The following C++ code compiles and works without error for me:

#include &lt;iostream.h&gt;

int main( void )
{
   cout << "Just a C++ test" << endl;

   return 0;
}

(into a file test.cpp), then to compile,

$ c++ -o test test.cpp

and run,

$ ./test
Just a C++ test


----------



## MikeySquid (Aug 7, 2001)

On OSX using g++ (gcc) you have to put an endl; after every write in order to flush the buffers. Your iostream.h is fine. you just have to do an endl. You can copy and paste the code from you book into your program, just terminate all output,  whether to a file or stdio, with endl; I did some fairly major programs for my data structures class in school using this technique and everything worked fine.

btw: stdio is for c and works with printf. iostream.h is c++ and works with cout.


----------



## kilowatt (Aug 11, 2001)

LOL

It doesn't surprise me about the silly ness in my stdio post... it should clearly point the finger at my BASIC, Perl, and Python skills....... or inexperience, if you want to be more specific.

Would anyone mind clue ing me in as to the differences between c++ and c?

Most threads avoid the topic completely. 

Thanks!


----------



## MikeySquid (Aug 11, 2001)

Every one learns this somewhere along the line. There is no fundamental difference between c and c++. C++ is an enhancement to c. I'm not that knowledgeable about c so i apologize in advance for my errors. 

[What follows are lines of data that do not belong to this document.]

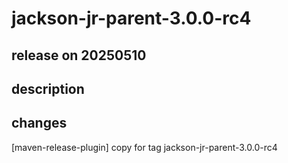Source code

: # jackson-jr-parent-3.0.0-rc4

## release on 20250510
## description
## changes
[maven-release-plugin] copy for tag jackson-jr-parent-3.0.0-rc4

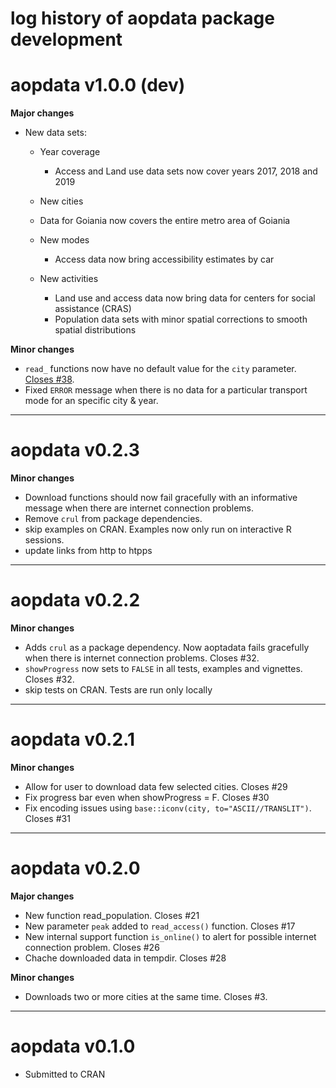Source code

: # log history of aopdata package development


# aopdata v1.0.0 (dev)

**Major changes**

* New data sets:
  * Year coverage
    - Access and Land use data sets now cover years 2017, 2018 and 2019

  * New cities
  - Data for Goiania now covers the entire metro area of Goiania

  * New modes
    - Access data now bring accessibility estimates by car

  * New activities
    - Land use and access data now bring data for centers for social assistance (CRAS)
    - Population data sets with minor spatial corrections to smooth spatial distributions


**Minor changes**

* `read_` functions now have no default value for the `city` parameter. [Closes #38](https://github.com/ipeaGIT/aopdata/issues/38).
* Fixed `ERROR` message when there is no data for a particular transport mode for an specific city & year.


-------------------------------------------------------

# aopdata v0.2.3

**Minor changes**
* Download functions should now fail gracefully with an informative message when there are internet connection problems.
* Remove `crul` from package dependencies.
* skip examples on CRAN. Examples now only run on interactive R sessions.
* update links from http to htpps


-------------------------------------------------------

# aopdata v0.2.2

**Minor changes**
* Adds `crul` as a package dependency. Now aoptadata fails gracefully when there is internet connection problems. Closes #32.
* `showProgress` now sets to `FALSE` in all tests, examples and vignettes. Closes #32.
* skip tests on CRAN. Tests are run only locally




-------------------------------------------------------

# aopdata v0.2.1

**Minor changes**
* Allow for user to download data few selected cities. Closes #29
* Fix  progress bar even when showProgress = F. Closes #30
* Fix  encoding issues using `base::iconv(city, to="ASCII//TRANSLIT")`. Closes #31


-------------------------------------------------------

# aopdata v0.2.0

**Major changes**
* New function read_population. Closes #21
* New parameter `peak` added to `read_access()` function. Closes #17
* New internal support function `is_online()` to alert for possible internet connection problem. Closes #26
* Chache downloaded data in tempdir. Closes #28

**Minor changes**
* Downloads two or more cities at the same time. Closes #3.


-------------------------------------------------------

# aopdata v0.1.0

* Submitted to CRAN
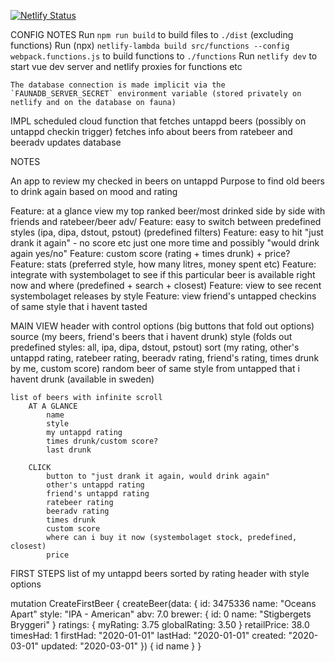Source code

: [![Netlify Status](https://api.netlify.com/api/v1/badges/318809e3-f9af-4a74-b4da-0eb61adf325e/deploy-status)](https://app.netlify.com/sites/beerd/deploys)

CONFIG NOTES
    Run `npm run build` to build files to `./dist` (excluding functions)
    Run (npx) `netlify-lambda build src/functions --config webpack.functions.js` to build functions to `./functions`
    Run `netlify dev` to start vue dev server and netlify proxies for functions etc

    The database connection is made implicit via the `FAUNADB_SERVER_SECRET` environment variable (stored privately on netlify and on the database on fauna)

IMPL
scheduled cloud function that fetches untappd beers (possibly on untappd checkin trigger)
fetches info about beers from ratebeer and beeradv
updates database


NOTES

An app to review my checked in beers on untappd
Purpose to find old beers to drink again based on mood and rating

Feature: at a glance view my top ranked beer/most drinked side by side with friends and ratebeer/beer adv/
Feature: easy to switch between predefined styles (ipa, dipa, dstout, pstout) (predefined filters)
Feature: easy to hit "just drank it again" - no score etc just one more time and possibly "would drink again yes/no"
Feature: custom score (rating + times drunk) + price?
Feature: stats (preferred style, how many litres, money spent etc)
Feature: integrate with systembolaget to see if this particular beer is available right now and where (predefined + search + closest)
Feature: view to see recent systembolaget releases by style
Feature: view friend's untapped checkins of same style that i havent tasted

MAIN VIEW
    header with control options (big buttons that fold out options)
        source (my beers, friend's beers that i havent drunk)
        style (folds out predefined styles: all, ipa, dipa, dstout, pstout)
        sort (my rating, other's untappd rating, ratebeer rating, beeradv rating, friend's rating, times drunk by me, custom score)
        random beer of same style from untapped that i havent drunk (available in sweden)

    list of beers with infinite scroll
        AT A GLANCE
            name
            style
            my untappd rating
            times drunk/custom score?
            last drunk

        CLICK
            button to "just drank it again, would drink again"
            other's untappd rating
            friend's untappd rating
            ratebeer rating
            beeradv rating
            times drunk
            custom score
            where can i buy it now (systembolaget stock, predefined, closest)
            price

FIRST STEPS
    list of my untappd beers sorted by rating
    header with style options

mutation CreateFirstBeer {
  createBeer(data: {
    id: 3475336
    name: "Oceans Apart"
    style: "IPA - American"
    abv: 7.0
    brewer: {
      id: 0
      name: "Stigbergets Bryggeri"
    }
    ratings: {
      myRating: 3.75
      globalRating: 3.50
    }
    retailPrice: 38.0
    timesHad: 1
    firstHad: "2020-01-01"
    lastHad: "2020-01-01"
    created: "2020-03-01"
    updated: "2020-03-01"
  }) {
    id
    name
  }
}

You want to output something to the screen, so you write "cout<<"Hello World";". When you compile the  code the compiler "parses" the line and knows that the first "word" is an instruction because that is the convention. The compiler then looks to it's internal library of instructions on how to do a cout. The definition of cout is in the iostream.h file. that is why you have to include it. If you do not #include iostream.h the compiler doesn't know what cout means. the definition of printf is in the stdio.h file. One reason that they redefined output in c++ is so that you can use the same "definition" and the same syntax no matter the output method. In other words to output to the screen "cout<<"Hello world"; to output to a file "AFile<<"Hello World"; They just gave outputting a common user (programmer) experience which simplifies it. That is all. Hope this helps and good luck.


----------



## mkwan (Aug 18, 2001)

this may look like a stupid question, but how do i compile and run the c++ source code through terminal?



mkwan 

iBook 500


----------



## mkwan (Aug 18, 2001)

sorry....didn't see the replies


mkwan 


iBook 500


----------